━━━━━ Record set

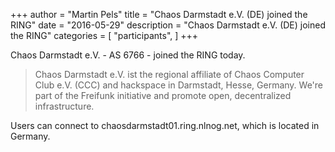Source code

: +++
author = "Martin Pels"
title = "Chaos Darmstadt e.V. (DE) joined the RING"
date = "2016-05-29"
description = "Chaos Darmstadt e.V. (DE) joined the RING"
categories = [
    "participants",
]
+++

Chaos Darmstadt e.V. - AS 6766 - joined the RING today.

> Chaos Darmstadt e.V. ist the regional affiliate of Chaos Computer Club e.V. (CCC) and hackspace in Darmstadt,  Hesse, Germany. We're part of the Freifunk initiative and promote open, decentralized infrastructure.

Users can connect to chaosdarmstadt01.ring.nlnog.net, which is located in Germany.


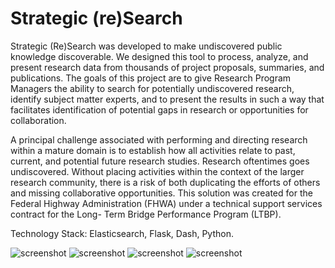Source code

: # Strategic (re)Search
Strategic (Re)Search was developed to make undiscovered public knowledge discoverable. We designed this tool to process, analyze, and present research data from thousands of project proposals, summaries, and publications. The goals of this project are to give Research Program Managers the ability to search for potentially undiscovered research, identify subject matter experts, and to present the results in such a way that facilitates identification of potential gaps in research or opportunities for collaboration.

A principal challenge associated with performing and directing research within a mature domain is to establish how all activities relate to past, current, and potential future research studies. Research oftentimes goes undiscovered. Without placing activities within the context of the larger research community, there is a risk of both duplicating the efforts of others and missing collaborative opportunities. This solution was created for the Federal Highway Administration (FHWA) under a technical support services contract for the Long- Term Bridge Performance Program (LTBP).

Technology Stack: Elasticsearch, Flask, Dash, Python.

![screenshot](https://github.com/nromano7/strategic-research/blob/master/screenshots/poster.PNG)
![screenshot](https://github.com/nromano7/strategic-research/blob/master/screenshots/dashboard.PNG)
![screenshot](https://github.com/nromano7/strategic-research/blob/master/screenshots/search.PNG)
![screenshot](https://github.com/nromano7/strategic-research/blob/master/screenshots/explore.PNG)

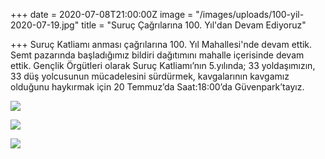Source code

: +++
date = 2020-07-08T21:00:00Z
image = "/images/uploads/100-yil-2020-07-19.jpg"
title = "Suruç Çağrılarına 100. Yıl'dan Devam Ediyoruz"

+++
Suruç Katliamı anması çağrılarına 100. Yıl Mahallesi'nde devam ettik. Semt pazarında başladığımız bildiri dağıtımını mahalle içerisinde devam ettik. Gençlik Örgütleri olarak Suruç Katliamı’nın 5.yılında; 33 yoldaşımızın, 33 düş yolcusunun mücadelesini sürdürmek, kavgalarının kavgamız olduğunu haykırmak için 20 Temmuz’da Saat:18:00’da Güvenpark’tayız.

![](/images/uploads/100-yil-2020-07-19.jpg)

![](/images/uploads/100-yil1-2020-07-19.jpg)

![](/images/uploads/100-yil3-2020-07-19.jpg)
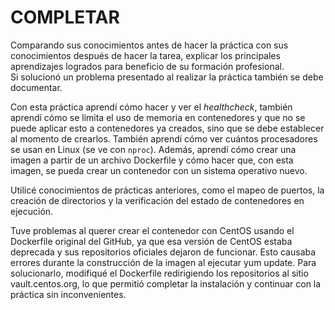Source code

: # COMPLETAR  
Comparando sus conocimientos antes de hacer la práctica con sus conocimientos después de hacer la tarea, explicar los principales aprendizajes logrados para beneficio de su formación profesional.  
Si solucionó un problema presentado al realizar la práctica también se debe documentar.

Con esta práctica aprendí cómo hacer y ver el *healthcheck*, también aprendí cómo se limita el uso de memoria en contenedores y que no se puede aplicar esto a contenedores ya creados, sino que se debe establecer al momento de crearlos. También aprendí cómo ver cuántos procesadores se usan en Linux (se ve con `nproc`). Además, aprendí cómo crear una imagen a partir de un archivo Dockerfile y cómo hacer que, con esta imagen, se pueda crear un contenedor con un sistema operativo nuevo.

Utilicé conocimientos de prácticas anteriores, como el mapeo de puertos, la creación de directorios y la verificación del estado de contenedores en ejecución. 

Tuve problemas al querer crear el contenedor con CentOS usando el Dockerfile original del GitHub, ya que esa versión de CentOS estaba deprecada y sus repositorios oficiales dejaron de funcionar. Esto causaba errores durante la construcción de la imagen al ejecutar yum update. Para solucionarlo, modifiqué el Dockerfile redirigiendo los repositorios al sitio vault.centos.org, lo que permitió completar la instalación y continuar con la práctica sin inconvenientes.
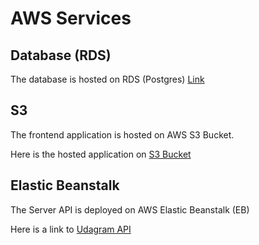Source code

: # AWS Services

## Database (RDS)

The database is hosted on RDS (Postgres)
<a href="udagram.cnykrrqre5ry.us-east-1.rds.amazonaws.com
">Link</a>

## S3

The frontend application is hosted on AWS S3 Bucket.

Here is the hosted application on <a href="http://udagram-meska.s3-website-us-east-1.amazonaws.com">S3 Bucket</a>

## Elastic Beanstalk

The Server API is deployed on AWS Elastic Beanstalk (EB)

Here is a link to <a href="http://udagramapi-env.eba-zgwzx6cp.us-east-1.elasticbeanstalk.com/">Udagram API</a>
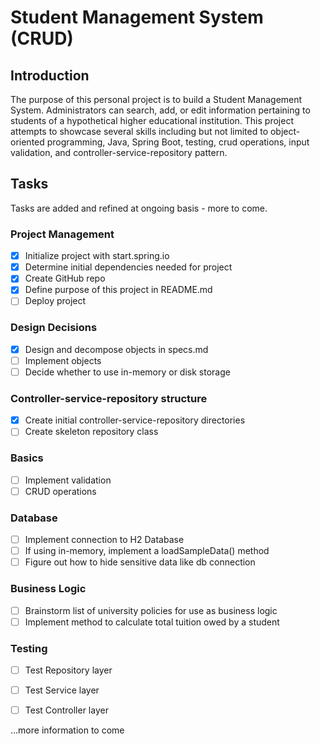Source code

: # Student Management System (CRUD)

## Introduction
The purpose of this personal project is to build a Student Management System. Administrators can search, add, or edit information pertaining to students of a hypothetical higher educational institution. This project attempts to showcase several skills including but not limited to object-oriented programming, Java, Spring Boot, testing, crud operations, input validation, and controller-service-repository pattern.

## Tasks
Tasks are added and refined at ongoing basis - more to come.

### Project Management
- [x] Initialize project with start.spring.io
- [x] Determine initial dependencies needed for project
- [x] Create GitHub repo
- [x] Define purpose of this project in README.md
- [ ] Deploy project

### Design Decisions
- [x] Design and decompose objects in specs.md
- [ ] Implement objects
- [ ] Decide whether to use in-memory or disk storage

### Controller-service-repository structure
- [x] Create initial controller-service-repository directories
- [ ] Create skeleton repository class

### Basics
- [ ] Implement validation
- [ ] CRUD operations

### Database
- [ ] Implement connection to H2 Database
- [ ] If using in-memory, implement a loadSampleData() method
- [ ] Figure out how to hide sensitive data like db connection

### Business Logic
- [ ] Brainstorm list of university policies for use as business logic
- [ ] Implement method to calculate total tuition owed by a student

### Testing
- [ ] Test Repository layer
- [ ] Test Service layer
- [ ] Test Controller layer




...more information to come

━━━━━━━━━━
━━━━━ Record set

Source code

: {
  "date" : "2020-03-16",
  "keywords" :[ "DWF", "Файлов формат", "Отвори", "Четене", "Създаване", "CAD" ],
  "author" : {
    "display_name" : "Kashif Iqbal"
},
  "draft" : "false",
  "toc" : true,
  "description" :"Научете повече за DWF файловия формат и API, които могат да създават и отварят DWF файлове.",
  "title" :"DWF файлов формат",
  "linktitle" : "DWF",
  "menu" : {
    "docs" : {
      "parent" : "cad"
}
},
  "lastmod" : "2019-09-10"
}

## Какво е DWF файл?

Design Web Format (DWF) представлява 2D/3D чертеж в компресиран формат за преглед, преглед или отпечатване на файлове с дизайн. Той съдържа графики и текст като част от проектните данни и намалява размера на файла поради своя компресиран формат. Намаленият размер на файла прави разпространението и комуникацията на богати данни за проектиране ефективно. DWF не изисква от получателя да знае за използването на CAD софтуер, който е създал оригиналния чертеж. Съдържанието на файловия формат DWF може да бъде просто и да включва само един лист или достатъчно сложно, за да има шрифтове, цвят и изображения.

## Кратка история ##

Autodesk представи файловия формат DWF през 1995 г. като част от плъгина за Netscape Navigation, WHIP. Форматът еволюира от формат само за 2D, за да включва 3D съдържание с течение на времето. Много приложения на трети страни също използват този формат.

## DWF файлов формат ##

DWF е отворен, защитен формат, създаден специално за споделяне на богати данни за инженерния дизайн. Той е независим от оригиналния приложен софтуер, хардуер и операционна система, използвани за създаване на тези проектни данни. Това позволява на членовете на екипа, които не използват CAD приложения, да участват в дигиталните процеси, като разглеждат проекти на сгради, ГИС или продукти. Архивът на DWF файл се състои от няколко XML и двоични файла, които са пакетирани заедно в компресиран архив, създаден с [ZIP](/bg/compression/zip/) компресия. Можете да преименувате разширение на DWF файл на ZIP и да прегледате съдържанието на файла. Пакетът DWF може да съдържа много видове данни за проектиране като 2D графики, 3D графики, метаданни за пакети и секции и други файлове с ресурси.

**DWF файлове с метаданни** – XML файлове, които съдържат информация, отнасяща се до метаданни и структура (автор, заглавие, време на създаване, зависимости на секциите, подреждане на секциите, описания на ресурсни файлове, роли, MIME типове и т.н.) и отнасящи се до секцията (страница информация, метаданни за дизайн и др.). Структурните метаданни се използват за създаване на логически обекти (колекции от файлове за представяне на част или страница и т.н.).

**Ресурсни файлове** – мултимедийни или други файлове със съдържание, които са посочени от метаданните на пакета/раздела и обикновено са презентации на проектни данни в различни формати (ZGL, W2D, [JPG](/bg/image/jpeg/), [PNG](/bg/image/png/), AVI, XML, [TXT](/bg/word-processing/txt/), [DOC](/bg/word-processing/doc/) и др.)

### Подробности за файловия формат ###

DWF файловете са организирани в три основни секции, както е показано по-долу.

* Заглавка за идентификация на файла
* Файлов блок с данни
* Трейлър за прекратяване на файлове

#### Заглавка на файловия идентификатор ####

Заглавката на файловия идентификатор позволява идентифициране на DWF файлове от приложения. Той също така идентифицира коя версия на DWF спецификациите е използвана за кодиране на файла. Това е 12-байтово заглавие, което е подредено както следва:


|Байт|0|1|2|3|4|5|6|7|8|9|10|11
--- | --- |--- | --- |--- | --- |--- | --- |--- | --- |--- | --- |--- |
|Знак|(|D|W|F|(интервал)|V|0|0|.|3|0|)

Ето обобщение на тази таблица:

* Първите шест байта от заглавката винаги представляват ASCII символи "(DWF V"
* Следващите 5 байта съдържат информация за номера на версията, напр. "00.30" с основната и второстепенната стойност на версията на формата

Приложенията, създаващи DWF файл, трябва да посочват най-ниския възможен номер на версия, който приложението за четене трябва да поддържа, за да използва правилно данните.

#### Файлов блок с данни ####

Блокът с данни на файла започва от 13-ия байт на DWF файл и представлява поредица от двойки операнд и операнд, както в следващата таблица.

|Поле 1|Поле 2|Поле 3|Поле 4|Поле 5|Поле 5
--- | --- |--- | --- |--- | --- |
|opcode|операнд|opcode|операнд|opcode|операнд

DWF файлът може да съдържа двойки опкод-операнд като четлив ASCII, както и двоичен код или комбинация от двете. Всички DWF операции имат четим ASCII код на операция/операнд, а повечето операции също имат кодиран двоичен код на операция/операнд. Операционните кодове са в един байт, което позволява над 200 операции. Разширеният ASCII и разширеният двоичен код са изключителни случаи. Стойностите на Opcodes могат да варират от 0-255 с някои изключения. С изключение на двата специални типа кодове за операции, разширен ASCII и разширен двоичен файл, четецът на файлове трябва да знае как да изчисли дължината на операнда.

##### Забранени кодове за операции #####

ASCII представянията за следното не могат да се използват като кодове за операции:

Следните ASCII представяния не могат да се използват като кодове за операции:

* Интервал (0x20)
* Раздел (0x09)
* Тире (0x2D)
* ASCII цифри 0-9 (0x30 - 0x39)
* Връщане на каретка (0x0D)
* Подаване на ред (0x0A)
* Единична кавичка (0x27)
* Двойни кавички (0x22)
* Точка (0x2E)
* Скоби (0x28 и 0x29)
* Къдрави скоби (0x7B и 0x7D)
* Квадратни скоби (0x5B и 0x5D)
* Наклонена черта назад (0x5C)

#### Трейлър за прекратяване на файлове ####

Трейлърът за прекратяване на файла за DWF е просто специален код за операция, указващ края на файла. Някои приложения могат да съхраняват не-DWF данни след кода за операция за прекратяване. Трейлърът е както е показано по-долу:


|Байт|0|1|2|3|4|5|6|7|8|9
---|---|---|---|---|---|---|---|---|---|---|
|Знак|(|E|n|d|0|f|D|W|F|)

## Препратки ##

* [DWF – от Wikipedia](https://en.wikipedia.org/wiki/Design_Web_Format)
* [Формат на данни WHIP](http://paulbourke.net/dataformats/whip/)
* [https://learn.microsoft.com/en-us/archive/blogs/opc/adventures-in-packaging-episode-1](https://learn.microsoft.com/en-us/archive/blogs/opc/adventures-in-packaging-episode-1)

━━━━━━━━━━

Instructions for the task – Among the lines of the preceding data, which ones hold the word "идентификатор"? List them.

Response –
#### Заглавка на файловия идентификатор ####
Заглавката на файловия идентификатор позволява идентифициране на DWF файлове от приложения. Той също така идентифицира коя версия на DWF спецификациите е използвана за кодиране на файла. Това е 12-байтово заглавие, което е подредено както следва:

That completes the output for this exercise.